--- What is required ---
For this exercise, copy exactly the lines below from the one with "- Blog posts" through the one with "You represent and" and leave out the pictures.

┌────────

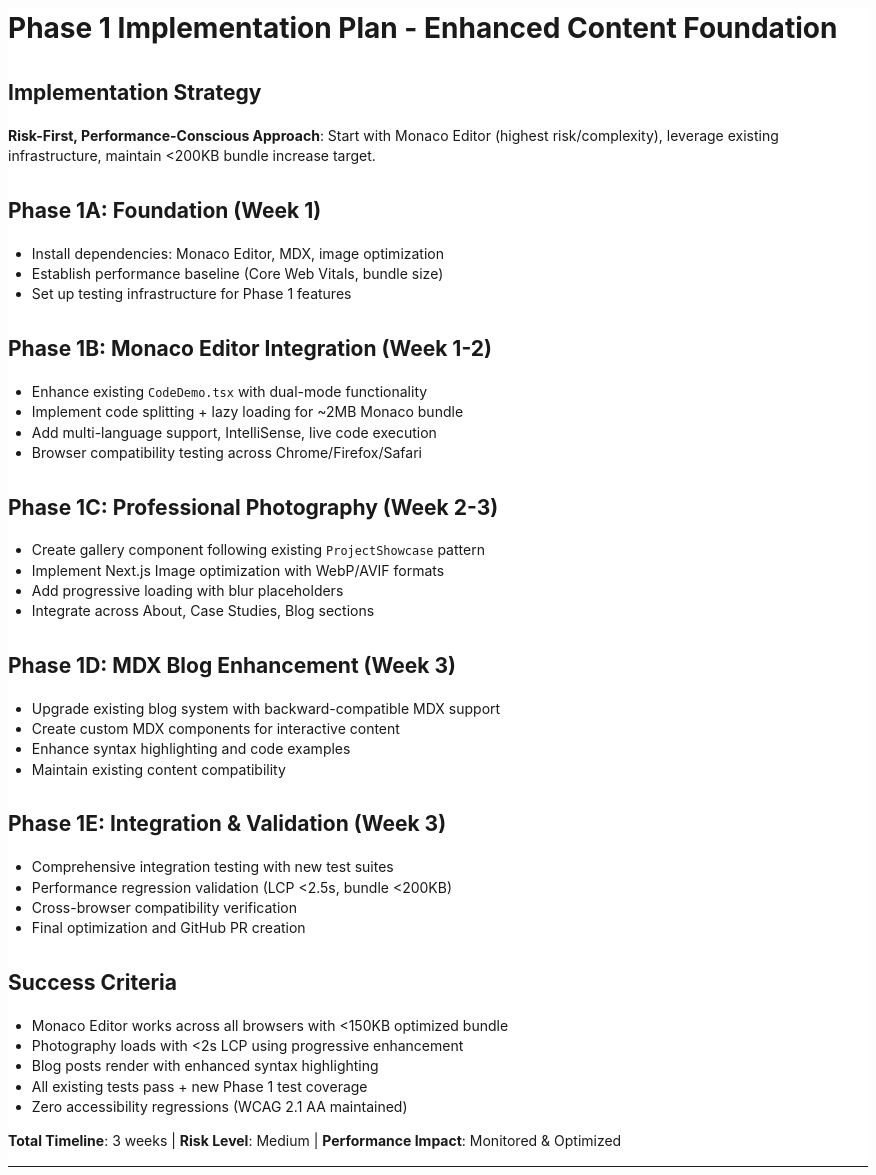 # Phase 1 Implementation Plan - Enhanced Content Foundation

## **Implementation Strategy**
**Risk-First, Performance-Conscious Approach**: Start with Monaco Editor (highest risk/complexity), leverage existing infrastructure, maintain <200KB bundle increase target.

## **Phase 1A: Foundation (Week 1)**
- Install dependencies: Monaco Editor, MDX, image optimization
- Establish performance baseline (Core Web Vitals, bundle size)
- Set up testing infrastructure for Phase 1 features

## **Phase 1B: Monaco Editor Integration (Week 1-2)**
- Enhance existing `CodeDemo.tsx` with dual-mode functionality
- Implement code splitting + lazy loading for ~2MB Monaco bundle
- Add multi-language support, IntelliSense, live code execution
- Browser compatibility testing across Chrome/Firefox/Safari

## **Phase 1C: Professional Photography (Week 2-3)**
- Create gallery component following existing `ProjectShowcase` pattern
- Implement Next.js Image optimization with WebP/AVIF formats
- Add progressive loading with blur placeholders
- Integrate across About, Case Studies, Blog sections

## **Phase 1D: MDX Blog Enhancement (Week 3)**
- Upgrade existing blog system with backward-compatible MDX support
- Create custom MDX components for interactive content
- Enhance syntax highlighting and code examples
- Maintain existing content compatibility

## **Phase 1E: Integration & Validation (Week 3)**
- Comprehensive integration testing with new test suites
- Performance regression validation (LCP <2.5s, bundle <200KB)
- Cross-browser compatibility verification
- Final optimization and GitHub PR creation

## **Success Criteria**
- Monaco Editor works across all browsers with <150KB optimized bundle
- Photography loads with <2s LCP using progressive enhancement
- Blog posts render with enhanced syntax highlighting
- All existing tests pass + new Phase 1 test coverage
- Zero accessibility regressions (WCAG 2.1 AA maintained)

**Total Timeline**: 3 weeks | **Risk Level**: Medium | **Performance Impact**: Monitored & Optimized

---
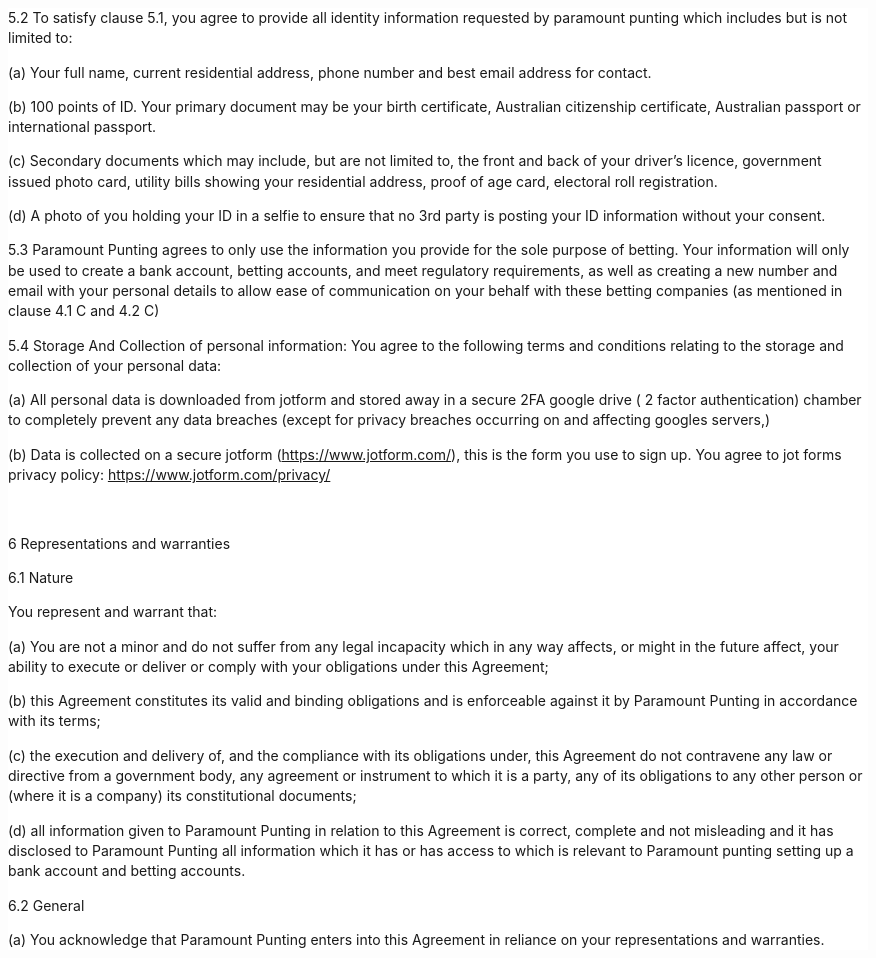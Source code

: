 5.2       To satisfy clause 5.1, you agree to provide all identity information requested by paramount punting which includes but is not limited to:

(a)      Your full name, current residential address, phone number and best email address for contact.

(b)      100 points of ID. Your primary document may be your birth certificate, Australian citizenship certificate, Australian passport or international passport.

(c)       Secondary documents which may include, but are not limited to, the front and back of your driver’s licence, government issued photo card, utility bills showing your residential address, proof of age card, electoral roll registration.

(d)        A photo of you holding your ID in a selfie to ensure that no 3rd party is posting your ID information without your consent.

5.3      Paramount Punting agrees to only use the information you provide for the sole purpose of betting. Your information will only be used to create a bank account, betting accounts, and meet regulatory requirements, as well as creating a new number and email with your personal details to allow ease of communication on your behalf with these betting companies (as mentioned in  clause 4.1 C and 4.2 C)

5.4 Storage And Collection of personal information: You agree to the following terms and conditions relating to the storage and collection of your personal data:

(a) All personal data is downloaded from jotform and stored away in a secure 2FA google drive ( 2 factor authentication) chamber to completely prevent any data breaches (except for privacy breaches  occurring on and affecting googles servers,) 

(b) Data is  collected on a secure jotform (https://www.jotform.com/), this is the form you use to sign up. You agree to jot forms privacy policy: https://www.jotform.com/privacy/ 

​

6           Representations and warranties

6.1        Nature

You represent and warrant that:

(a)       You are not a minor and do not suffer from any legal incapacity which in any way affects, or might in the future affect, your ability to execute or deliver or comply with your obligations under this Agreement;

(b)        this Agreement constitutes its valid and binding obligations and is enforceable against it by Paramount Punting in accordance with its terms;

(c)        the execution and delivery of, and the compliance with its obligations under, this Agreement do not contravene any law or directive from a government body, any agreement or instrument to which it is a party, any of its obligations to any other person or (where it is a company) its constitutional documents;

(d)        all information given to Paramount Punting in relation to this Agreement is correct, complete and not misleading and it has disclosed to Paramount Punting all information which it has or has access to which is relevant to Paramount punting setting up a bank account and betting accounts.

6.2        General

(a)        You acknowledge that Paramount Punting enters into this Agreement in reliance on your representations and warranties.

└────────

--- Exercise answer ---
- Blog posts render with enhanced syntax highlighting
- All existing tests pass + new Phase 1 test coverage
- Zero accessibility regressions (WCAG 2.1 AA maintained)

**Total Timeline**: 3 weeks | **Risk Level**: Medium | **Performance Impact**: Monitored & Optimized

---
Source code

: 5.2       To satisfy clause 5.1, you agree to provide all identity information requested by paramount punting which includes but is not limited to:

(a)      Your full name, current residential address, phone number and best email address for contact.

(b)      100 points of ID. Your primary document may be your birth certificate, Australian citizenship certificate, Australian passport or international passport.

(c)       Secondary documents which may include, but are not limited to, the front and back of your driver’s licence, government issued photo card, utility bills showing your residential address, proof of age card, electoral roll registration.

(d)        A photo of you holding your ID in a selfie to ensure that no 3rd party is posting your ID information without your consent.

5.3      Paramount Punting agrees to only use the information you provide for the sole purpose of betting. Your information will only be used to create a bank account, betting accounts, and meet regulatory requirements, as well as creating a new number and email with your personal details to allow ease of communication on your behalf with these betting companies (as mentioned in  clause 4.1 C and 4.2 C)

5.4 Storage And Collection of personal information: You agree to the following terms and conditions relating to the storage and collection of your personal data:

(a) All personal data is downloaded from jotform and stored away in a secure 2FA google drive ( 2 factor authentication) chamber to completely prevent any data breaches (except for privacy breaches  occurring on and affecting googles servers,) 

(b) Data is  collected on a secure jotform (https://www.jotform.com/), this is the form you use to sign up. You agree to jot forms privacy policy: https://www.jotform.com/privacy/ 

​

6           Representations and warranties

6.1        Nature

You represent and warrant that:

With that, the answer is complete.